Big Banking and the Taxpayer

     I would like to discuss a recent editorial article published on Bloomberg entitled: "Why Should Taxpayers Give Big Banks $83 Billion a Year?"

http://www.bloomberg.com/news/2013-02-20/why-should-taxpayers-give-big-banks-83-billion-a-year-.html

     To summarize, this article makes the claim that the largest banks in the United States are largely unprofitable, and rely on heavy government subsidies to garner their reported "profits". Corporate welfare is a practice many of us are familiar with, but what shocked me about this article was the numbers attached to it. According to the editorial, two researchers from the IMF and the University of Mainz tried to determine how much the subsidies lower the borrowing costs of banks, and found the number to be 0.8% (applicable to all liabilities). You're probably with me in thinking this number initially sounds very small, but when "multiplied by the total liabilities of the 10 largest U.S. banks by assets, it amounts to a taxpayer subsidy of $83 billion a year." Of this subsidy, the top five banks account for $64B. "In other words, the banks occupying the commanding heights of the U.S. financial industry -- with almost $9 trillion in assets, more than half the size of the U.S. economy -- would just about break even in the absence of corporate welfare. In large part, the profits they report are essentially transfers from taxpayers to their shareholders."

     In discussions about business, it is common to hear the words "too big to fail." If the information in this article is true, that statement is fundamentally false, as these banks would not be able to report these profits without the subsidy. I believe "big enough for government insurance" would be a more accurate statement. As the article pointed out, neither the shareholders or executives see incentives to change this subsidy, and fund lobbying campaigns year after year. I believe this is a clear-cut example of the vicious cycle of interventionism, as these banks likely would not have grown to the size they are without corporate welfare in the first place, but are so huge now that not bailing them out would be disastrous (and they will be the first ones to argue the latter statement). The obvious results of this are wasteful business practices and lack of adaptation to real markets. I agree with all the 'fixes' suggested in this article, but most notably I think that creditors, shareholders, and executives should be able to take hits, just as people in any other competitive business can.
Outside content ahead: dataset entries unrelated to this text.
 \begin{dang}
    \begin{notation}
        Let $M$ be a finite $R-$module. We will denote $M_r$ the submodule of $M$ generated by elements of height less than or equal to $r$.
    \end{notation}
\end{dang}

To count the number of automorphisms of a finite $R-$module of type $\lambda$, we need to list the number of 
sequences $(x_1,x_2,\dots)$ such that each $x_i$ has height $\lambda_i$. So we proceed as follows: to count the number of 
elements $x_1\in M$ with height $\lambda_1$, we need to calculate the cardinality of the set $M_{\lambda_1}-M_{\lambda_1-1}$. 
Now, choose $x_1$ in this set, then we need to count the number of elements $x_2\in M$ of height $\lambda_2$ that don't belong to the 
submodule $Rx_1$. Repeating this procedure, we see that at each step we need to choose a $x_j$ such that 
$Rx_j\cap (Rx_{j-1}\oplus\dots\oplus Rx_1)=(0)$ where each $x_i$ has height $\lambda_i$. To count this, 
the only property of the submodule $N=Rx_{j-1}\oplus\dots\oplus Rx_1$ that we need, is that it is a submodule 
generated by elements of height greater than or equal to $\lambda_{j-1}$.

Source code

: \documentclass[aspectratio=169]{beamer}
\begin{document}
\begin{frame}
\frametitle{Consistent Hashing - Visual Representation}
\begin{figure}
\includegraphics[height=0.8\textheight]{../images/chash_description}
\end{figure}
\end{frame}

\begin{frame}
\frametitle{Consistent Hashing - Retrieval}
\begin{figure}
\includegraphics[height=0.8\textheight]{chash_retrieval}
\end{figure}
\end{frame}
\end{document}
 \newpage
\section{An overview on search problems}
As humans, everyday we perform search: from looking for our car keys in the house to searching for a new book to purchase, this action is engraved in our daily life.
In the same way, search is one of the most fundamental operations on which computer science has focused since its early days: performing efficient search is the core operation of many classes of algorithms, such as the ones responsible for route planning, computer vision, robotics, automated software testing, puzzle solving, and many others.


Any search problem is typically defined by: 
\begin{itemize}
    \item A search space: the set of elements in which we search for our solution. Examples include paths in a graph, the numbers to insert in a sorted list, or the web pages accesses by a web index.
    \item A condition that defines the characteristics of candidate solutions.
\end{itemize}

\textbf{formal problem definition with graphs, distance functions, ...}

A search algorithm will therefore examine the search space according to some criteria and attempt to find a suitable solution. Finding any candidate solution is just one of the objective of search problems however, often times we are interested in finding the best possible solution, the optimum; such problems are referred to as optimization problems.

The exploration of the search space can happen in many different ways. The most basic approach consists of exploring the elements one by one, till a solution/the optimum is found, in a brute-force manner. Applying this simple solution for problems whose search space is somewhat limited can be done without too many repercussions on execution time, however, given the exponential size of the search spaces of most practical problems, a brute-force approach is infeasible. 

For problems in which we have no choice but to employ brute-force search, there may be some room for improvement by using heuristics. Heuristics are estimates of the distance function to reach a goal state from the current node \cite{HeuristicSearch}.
The influence of the business on the economy as a whole should not be a factor, as the costs of failure will only be short-term, and any further subsidy is simply delaying the inevitable. The way these large banks, and any other subsidized corporations operate is fundamentally unnatural. One of the core tenants of both Austrian and neo-classical economics is freedom, and this includes the freedom to make profits and the freedom to fail.